The other five, Drizzt noted as the fourth dwarf walked back around a corner of the wagon to regard the hooded man.

“Casin Cu Calas!” the man proclaimed, and held up both his arms, fists clenched, in an exaggerated victory pose. “Suffer no orc to live!”

“Death to the orcs!” the others cried in reply.

The hooded fool issued a barrage of insults and threats against the porcine-featured humanoids. Up on the side of the hill, Drizzt Do’Urden shook his head and deliberately slid his bow, Taulmaril, off his shoulder. He put it up, notched an arrow, and drew back in one fluid motion.
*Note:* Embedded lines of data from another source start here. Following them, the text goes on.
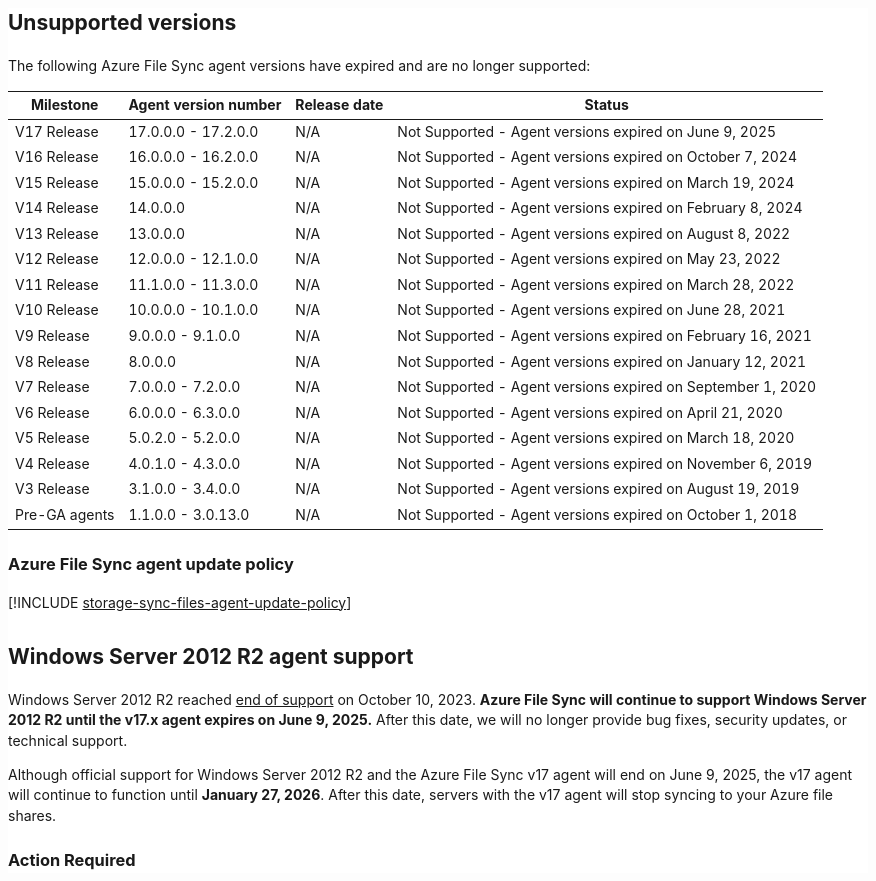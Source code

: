 ## Unsupported versions

The following Azure File Sync agent versions have expired and are no longer supported:

| Milestone | Agent version number | Release date | Status |
|----|----------------------|--------------|------------------|
| V17 Release | 17.0.0.0 - 17.2.0.0 | N/A | Not Supported - Agent versions expired on June 9, 2025 |
| V16 Release | 16.0.0.0 - 16.2.0.0 | N/A | Not Supported - Agent versions expired on October 7, 2024 |
| V15 Release | 15.0.0.0 - 15.2.0.0 | N/A | Not Supported - Agent versions expired on March 19, 2024 |
| V14 Release | 14.0.0.0 | N/A | Not Supported - Agent versions expired on February 8, 2024 |
| V13 Release | 13.0.0.0 | N/A | Not Supported - Agent versions expired on August 8, 2022 |
| V12 Release | 12.0.0.0 - 12.1.0.0 | N/A | Not Supported - Agent versions expired on May 23, 2022 |
| V11 Release | 11.1.0.0 - 11.3.0.0 | N/A | Not Supported - Agent versions expired on March 28, 2022 |
| V10 Release | 10.0.0.0 - 10.1.0.0 | N/A | Not Supported - Agent versions expired on June 28, 2021 |
| V9 Release | 9.0.0.0 - 9.1.0.0 | N/A | Not Supported - Agent versions expired on February 16, 2021 |
| V8 Release | 8.0.0.0 | N/A | Not Supported - Agent versions expired on January 12, 2021 |
| V7 Release | 7.0.0.0 - 7.2.0.0 | N/A | Not Supported - Agent versions expired on September 1, 2020 |
| V6 Release | 6.0.0.0 - 6.3.0.0 | N/A | Not Supported - Agent versions expired on April 21, 2020 |
| V5 Release | 5.0.2.0 - 5.2.0.0 | N/A | Not Supported - Agent versions expired on March 18, 2020 |
| V4 Release | 4.0.1.0 - 4.3.0.0 | N/A | Not Supported - Agent versions expired on November 6, 2019 |
| V3 Release | 3.1.0.0 - 3.4.0.0 | N/A | Not Supported - Agent versions expired on August 19, 2019 |
| Pre-GA agents | 1.1.0.0 - 3.0.13.0 | N/A | Not Supported - Agent versions expired on October 1, 2018 |

### Azure File Sync agent update policy

[!INCLUDE [storage-sync-files-agent-update-policy](../../../includes/storage-sync-files-agent-update-policy.md)]

## Windows Server 2012 R2 agent support

Windows Server 2012 R2 reached [end of support](/lifecycle/announcements/windows-server-2012-r2-end-of-support) on October 10, 2023. **Azure File Sync will continue to support Windows Server 2012 R2 until the v17.x agent expires on June 9, 2025.** After this date, we will no longer provide bug fixes, security updates, or technical support. 

Although official support for Windows Server 2012 R2 and the Azure File Sync v17 agent will end on June 9, 2025, the v17 agent will continue to function until **January 27, 2026**. After this date, servers with the v17 agent will stop syncing to your Azure file shares.

### Action Required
“Suffer no orc to live,” the hooded man said again—or started to, until a flash of lightning shot through the camp and drove into a keg of warm ale beside him. As the keg exploded, liquid flying, a sheet of dissipating electricity momentarily stole the darkness from the growing twilight.

All six of the companions fell back, shielding their eyes. When they regained their sight, one and all saw the lone figure of a lean dark elf standing atop one of their wagons.

“Drizzt Do’Urden,” gasped one of the dwarves, a fat fellow with an orange beard and an enormous temple-to-temple eyebrow.